Azure / MachineLearningNotebooks

Python notebooks with ML and deep learning examples with Azure Machine Learning Python SDK | Microsoft
https://docs.microsoft.com/azure/machine-learning/service/
MIT License
4.07k stars 2.52k forks source link

[azureml python sdk v2] access files in URI_FOLDER output after job has finished? #1891

Open movingabout opened 1 year ago

movingabout commented 1 year ago

I have a training job that persists some files in an URI_FOLDER output. How can I access those through the v2 SDK API after the job has finished?

1. job setup

The output is set up like this in the command:

job = command(
    # ...
    outputs=dict(
        outputs=Output(type=AssetTypes.URI_FOLDER, mode='rw_mount'),
    ),
    command="python training_script.py " + 
            "--outputs_dir ${{outputs.outputs}} " +
            # ...other arguments...
)

This seems to work fine, the corresponding folder is mounted correctly and accessible in the training script.

2. training script

In the training script, I persist a dataframe like this:

parser.add_argument("--outputs_dir", dest="outputs_dir", default=DEFAULT_MODEL_DIR)
# ...
some_dataframe.to_csv(os.path.join(args.outputs_dir, 'some_dataframe.csv'), index=True)

This works fine.

3. resulting dataset

After the job has finished, the outputs are available as a dataset. This is what is shown in Azure ML Studio in the "Overview" tab for job ivory_octopus_yd6by49kxf:

image

The dataset is successfully stored in the workspaceblobstore datastore. I checked it in the Azure ML Studio and it looks fine.

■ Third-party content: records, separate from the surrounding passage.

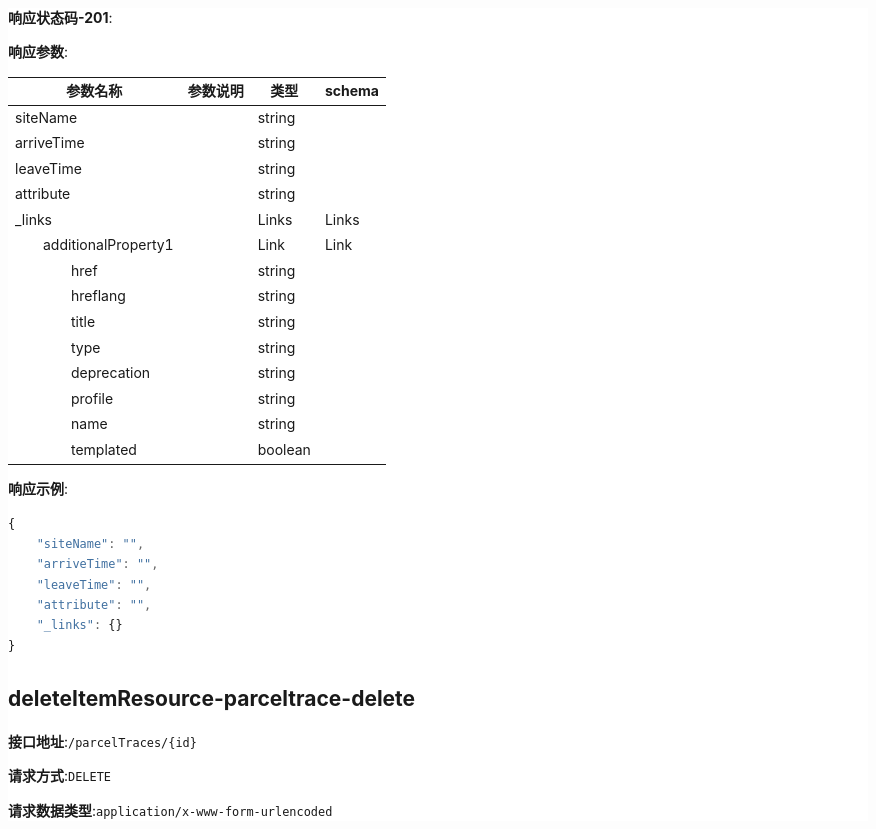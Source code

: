 
**响应状态码-201**:


**响应参数**:


| 参数名称 | 参数说明 | 类型 | schema |
| -------- | -------- | ----- |----- | 
|siteName||string||
|arriveTime||string||
|leaveTime||string||
|attribute||string||
|_links||Links|Links|
|&emsp;&emsp;additionalProperty1||Link|Link|
|&emsp;&emsp;&emsp;&emsp;href||string||
|&emsp;&emsp;&emsp;&emsp;hreflang||string||
|&emsp;&emsp;&emsp;&emsp;title||string||
|&emsp;&emsp;&emsp;&emsp;type||string||
|&emsp;&emsp;&emsp;&emsp;deprecation||string||
|&emsp;&emsp;&emsp;&emsp;profile||string||
|&emsp;&emsp;&emsp;&emsp;name||string||
|&emsp;&emsp;&emsp;&emsp;templated||boolean||


**响应示例**:
```javascript
{
	"siteName": "",
	"arriveTime": "",
	"leaveTime": "",
	"attribute": "",
	"_links": {}
}
```


## deleteItemResource-parceltrace-delete


**接口地址**:`/parcelTraces/{id}`


**请求方式**:`DELETE`


**请求数据类型**:`application/x-www-form-urlencoded`
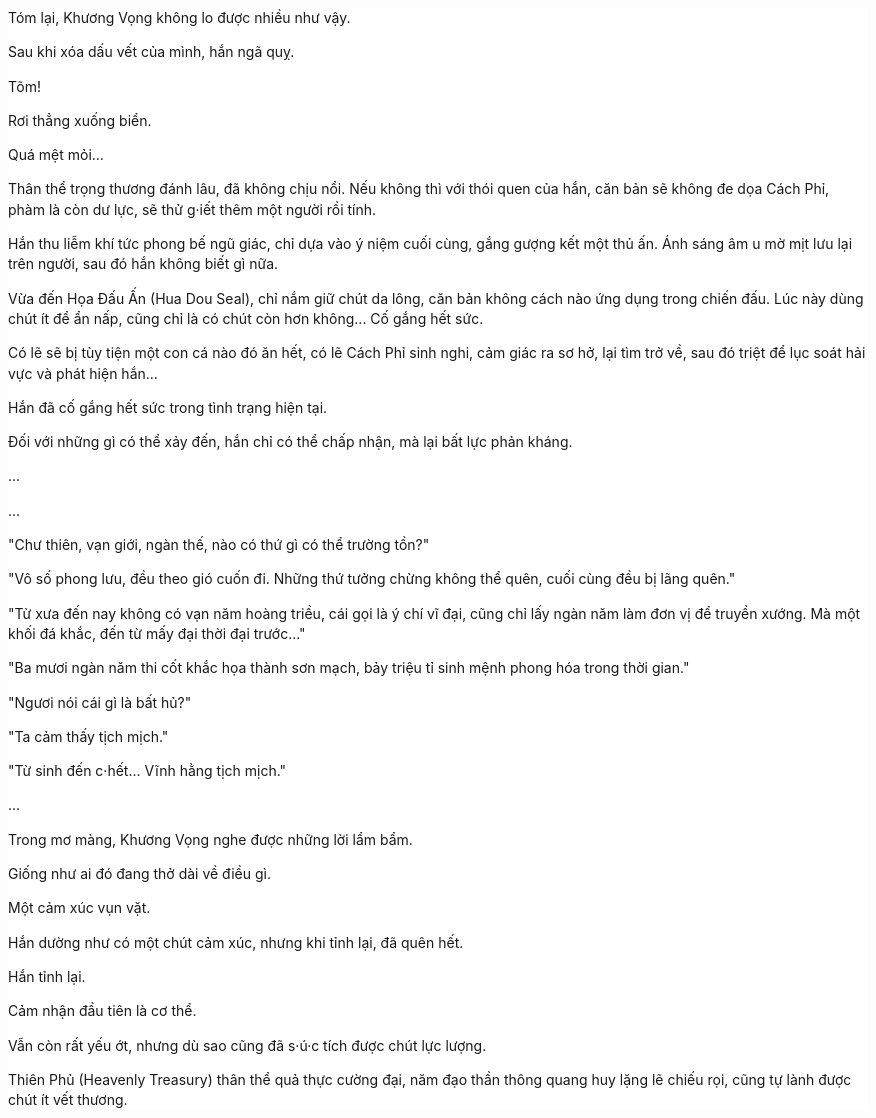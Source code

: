 Tóm lại, Khương Vọng không lo được nhiều như vậy.

Sau khi xóa dấu vết của mình, hắn ngã quỵ.

Tõm!

Rơi thẳng xuống biển.

Quá mệt mỏi...

Thân thể trọng thương đánh lâu, đã không chịu nổi. Nếu không thì với thói quen của hắn, căn bản sẽ không đe dọa Cách Phỉ, phàm là còn dư lực, sẽ thử g·iết thêm một người rồi tính.

Hắn thu liễm khí tức phong bế ngũ giác, chỉ dựa vào ý niệm cuối cùng, gắng gượng kết một thủ ấn. Ánh sáng âm u mờ mịt lưu lại trên người, sau đó hắn không biết gì nữa.

Vừa đến Họa Đấu Ấn (Hua Dou Seal), chỉ nắm giữ chút da lông, căn bản không cách nào ứng dụng trong chiến đấu. Lúc này dùng chút ít để ẩn nấp, cũng chỉ là có chút còn hơn không... Cố gắng hết sức.

Có lẽ sẽ bị tùy tiện một con cá nào đó ăn hết, có lẽ Cách Phỉ sinh nghi, cảm giác ra sơ hở, lại tìm trở về, sau đó triệt để lục soát hải vực và phát hiện hắn...

Hắn đã cố gắng hết sức trong tình trạng hiện tại.

Đối với những gì có thể xảy đến, hắn chỉ có thể chấp nhận, mà lại bất lực phản kháng.

...

...

"Chư thiên, vạn giới, ngàn thế, nào có thứ gì có thể trường tồn?"

"Vô số phong lưu, đều theo gió cuốn đi. Những thứ tưởng chừng không thể quên, cuối cùng đều bị lãng quên."

"Từ xưa đến nay không có vạn năm hoàng triều, cái gọi là ý chí vĩ đại, cũng chỉ lấy ngàn năm làm đơn vị để truyền xướng. Mà một khối đá khắc, đến từ mấy đại thời đại trước..."

"Ba mươi ngàn năm thi cốt khắc họa thành sơn mạch, bảy triệu tỉ sinh mệnh phong hóa trong thời gian."

"Ngươi nói cái gì là bất hủ?"

"Ta cảm thấy tịch mịch."

"Từ sinh đến c·hết... Vĩnh hằng tịch mịch."

...

Trong mơ màng, Khương Vọng nghe được những lời lẩm bẩm.

Giống như ai đó đang thở dài về điều gì.

Một cảm xúc vụn vặt.

Hắn dường như có một chút cảm xúc, nhưng khi tỉnh lại, đã quên hết.

Hắn tỉnh lại.

Cảm nhận đầu tiên là cơ thể.

Vẫn còn rất yếu ớt, nhưng dù sao cũng đã s·ú·c tích được chút lực lượng.

Thiên Phủ (Heavenly Treasury) thân thể quả thực cường đại, năm đạo thần thông quang huy lặng lẽ chiếu rọi, cũng tự lành được chút ít vết thương.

4. accessing the persisted data

After the job has finished, I access the run using a MlflowClient()

MLFLOW_TRACKING_URI = ml_client.workspaces.get(name=ml_client.workspace_name).mlflow_tracking_uri
mlflow.set_tracking_uri(MLFLOW_TRACKING_URI)
mlflow_client = MlflowClient()

mlflow_run = mlflow_client.get_run("ivory_octopus_yd6by49kxf")

or

run = ml_client.jobs.get('ivory_octopus_yd6by49kxf')
# returns NodeOutput class

How can I programmatically list / get / download the outputs connected to the job?

Thanks!